For each line below that holds "rule", return the line as it stands.

* * *

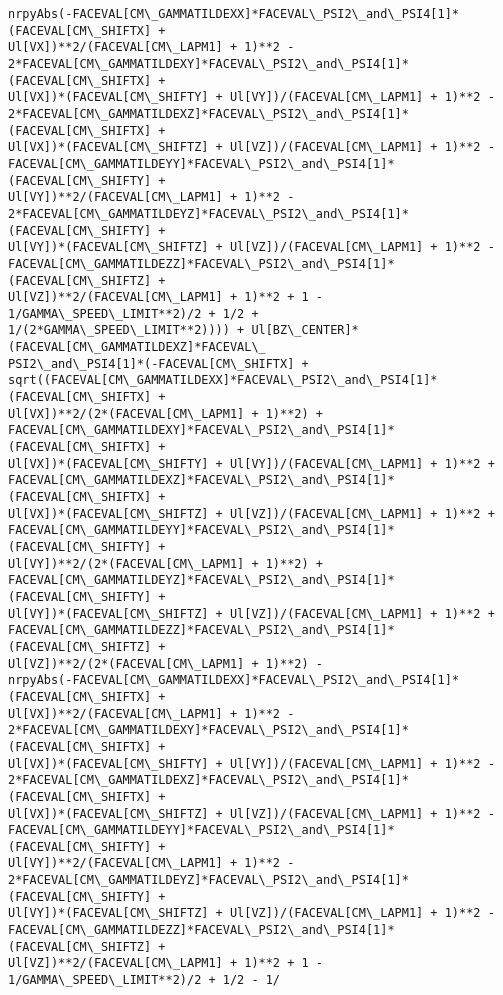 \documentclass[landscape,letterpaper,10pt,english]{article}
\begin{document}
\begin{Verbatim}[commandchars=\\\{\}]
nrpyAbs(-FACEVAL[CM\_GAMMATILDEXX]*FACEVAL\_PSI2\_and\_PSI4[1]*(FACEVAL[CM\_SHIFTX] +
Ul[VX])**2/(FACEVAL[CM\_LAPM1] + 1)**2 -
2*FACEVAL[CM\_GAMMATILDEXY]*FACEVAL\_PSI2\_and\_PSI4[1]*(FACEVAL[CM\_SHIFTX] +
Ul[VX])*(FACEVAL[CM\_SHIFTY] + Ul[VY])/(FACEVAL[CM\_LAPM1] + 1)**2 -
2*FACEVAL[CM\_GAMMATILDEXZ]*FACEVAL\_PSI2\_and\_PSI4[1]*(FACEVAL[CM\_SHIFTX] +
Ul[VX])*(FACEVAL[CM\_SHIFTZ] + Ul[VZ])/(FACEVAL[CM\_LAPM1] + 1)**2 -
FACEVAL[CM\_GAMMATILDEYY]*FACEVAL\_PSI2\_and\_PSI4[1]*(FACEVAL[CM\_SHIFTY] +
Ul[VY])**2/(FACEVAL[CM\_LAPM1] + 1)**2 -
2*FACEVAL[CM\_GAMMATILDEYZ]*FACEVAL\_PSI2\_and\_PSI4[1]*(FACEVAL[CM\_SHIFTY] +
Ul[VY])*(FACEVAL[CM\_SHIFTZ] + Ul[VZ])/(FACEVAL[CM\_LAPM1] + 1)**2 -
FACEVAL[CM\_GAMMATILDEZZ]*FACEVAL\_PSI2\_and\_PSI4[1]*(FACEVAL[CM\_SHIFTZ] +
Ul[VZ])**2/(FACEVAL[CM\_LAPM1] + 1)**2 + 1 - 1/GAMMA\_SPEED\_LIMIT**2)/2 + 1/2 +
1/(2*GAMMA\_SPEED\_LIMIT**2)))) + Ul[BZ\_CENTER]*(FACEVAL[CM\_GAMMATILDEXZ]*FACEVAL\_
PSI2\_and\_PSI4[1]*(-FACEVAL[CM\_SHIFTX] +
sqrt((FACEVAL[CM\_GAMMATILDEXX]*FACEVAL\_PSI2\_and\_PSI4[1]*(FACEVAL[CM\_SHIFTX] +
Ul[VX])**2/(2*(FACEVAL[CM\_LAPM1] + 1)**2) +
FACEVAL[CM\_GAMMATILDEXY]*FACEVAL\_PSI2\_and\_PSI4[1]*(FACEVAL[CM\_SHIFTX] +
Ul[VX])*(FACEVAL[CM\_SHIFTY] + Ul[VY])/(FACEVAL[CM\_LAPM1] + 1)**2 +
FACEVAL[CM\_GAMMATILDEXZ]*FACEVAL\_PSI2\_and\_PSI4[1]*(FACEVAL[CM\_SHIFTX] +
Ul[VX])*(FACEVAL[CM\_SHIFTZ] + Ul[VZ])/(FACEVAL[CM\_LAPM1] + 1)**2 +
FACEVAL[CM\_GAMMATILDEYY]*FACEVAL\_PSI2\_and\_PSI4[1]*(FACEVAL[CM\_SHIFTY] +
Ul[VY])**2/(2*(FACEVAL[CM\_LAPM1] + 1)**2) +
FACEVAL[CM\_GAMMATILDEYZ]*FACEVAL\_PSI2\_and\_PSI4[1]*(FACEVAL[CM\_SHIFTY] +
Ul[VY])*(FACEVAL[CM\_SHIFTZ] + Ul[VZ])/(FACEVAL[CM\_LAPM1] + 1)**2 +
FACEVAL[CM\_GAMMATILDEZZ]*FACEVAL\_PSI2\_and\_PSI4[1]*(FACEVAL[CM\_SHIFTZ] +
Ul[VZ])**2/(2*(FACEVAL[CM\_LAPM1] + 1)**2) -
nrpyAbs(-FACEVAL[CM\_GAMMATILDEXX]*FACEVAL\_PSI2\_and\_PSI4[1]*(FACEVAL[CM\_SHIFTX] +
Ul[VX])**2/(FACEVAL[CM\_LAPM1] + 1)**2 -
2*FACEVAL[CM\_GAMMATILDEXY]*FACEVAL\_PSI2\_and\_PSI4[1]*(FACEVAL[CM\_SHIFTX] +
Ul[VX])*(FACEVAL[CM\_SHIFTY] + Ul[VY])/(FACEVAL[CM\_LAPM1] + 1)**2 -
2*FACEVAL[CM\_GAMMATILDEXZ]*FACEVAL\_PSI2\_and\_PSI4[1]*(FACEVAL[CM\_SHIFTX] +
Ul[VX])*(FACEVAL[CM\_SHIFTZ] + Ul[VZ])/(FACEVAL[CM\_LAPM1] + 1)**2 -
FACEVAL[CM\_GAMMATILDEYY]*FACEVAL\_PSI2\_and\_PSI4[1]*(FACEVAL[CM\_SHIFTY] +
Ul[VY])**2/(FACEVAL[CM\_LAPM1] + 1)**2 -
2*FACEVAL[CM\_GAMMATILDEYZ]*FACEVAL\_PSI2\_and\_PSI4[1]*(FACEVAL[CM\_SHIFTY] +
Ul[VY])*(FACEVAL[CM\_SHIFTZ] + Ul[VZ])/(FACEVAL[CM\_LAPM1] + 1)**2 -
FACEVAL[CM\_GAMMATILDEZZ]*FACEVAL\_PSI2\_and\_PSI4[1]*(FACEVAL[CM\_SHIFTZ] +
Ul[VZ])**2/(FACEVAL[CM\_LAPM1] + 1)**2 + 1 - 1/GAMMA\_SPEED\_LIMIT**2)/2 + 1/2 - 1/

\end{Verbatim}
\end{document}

* * *

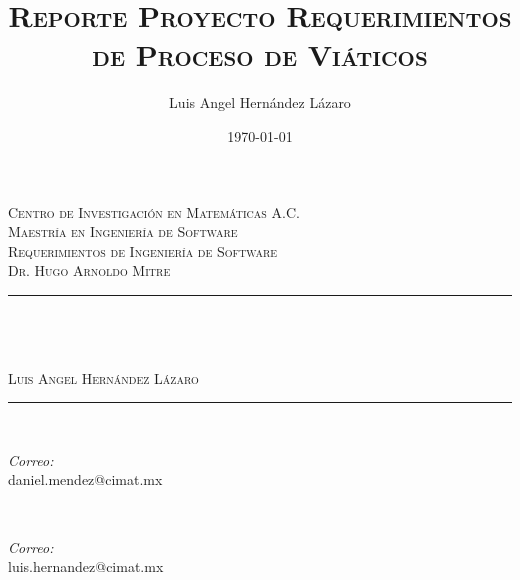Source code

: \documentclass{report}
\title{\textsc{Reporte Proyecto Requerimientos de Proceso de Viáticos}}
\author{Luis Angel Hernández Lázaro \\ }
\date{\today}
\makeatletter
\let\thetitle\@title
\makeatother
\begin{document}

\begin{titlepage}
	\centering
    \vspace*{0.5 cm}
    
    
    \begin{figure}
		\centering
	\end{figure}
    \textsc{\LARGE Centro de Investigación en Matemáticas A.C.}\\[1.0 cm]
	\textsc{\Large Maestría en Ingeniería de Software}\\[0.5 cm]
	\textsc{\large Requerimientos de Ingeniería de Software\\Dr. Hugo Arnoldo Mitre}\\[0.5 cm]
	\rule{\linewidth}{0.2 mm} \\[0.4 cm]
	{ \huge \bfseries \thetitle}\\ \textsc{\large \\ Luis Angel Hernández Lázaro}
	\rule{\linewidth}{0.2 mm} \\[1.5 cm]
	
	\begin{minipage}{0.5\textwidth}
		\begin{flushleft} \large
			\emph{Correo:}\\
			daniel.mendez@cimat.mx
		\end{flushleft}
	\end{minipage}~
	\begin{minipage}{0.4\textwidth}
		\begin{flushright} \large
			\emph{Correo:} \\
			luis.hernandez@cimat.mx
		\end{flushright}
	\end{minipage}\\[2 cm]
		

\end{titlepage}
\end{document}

* * *

» Expected answer:
	\rule{\linewidth}{0.2 mm} \\[0.4 cm]
	\rule{\linewidth}{0.2 mm} \\[1.5 cm]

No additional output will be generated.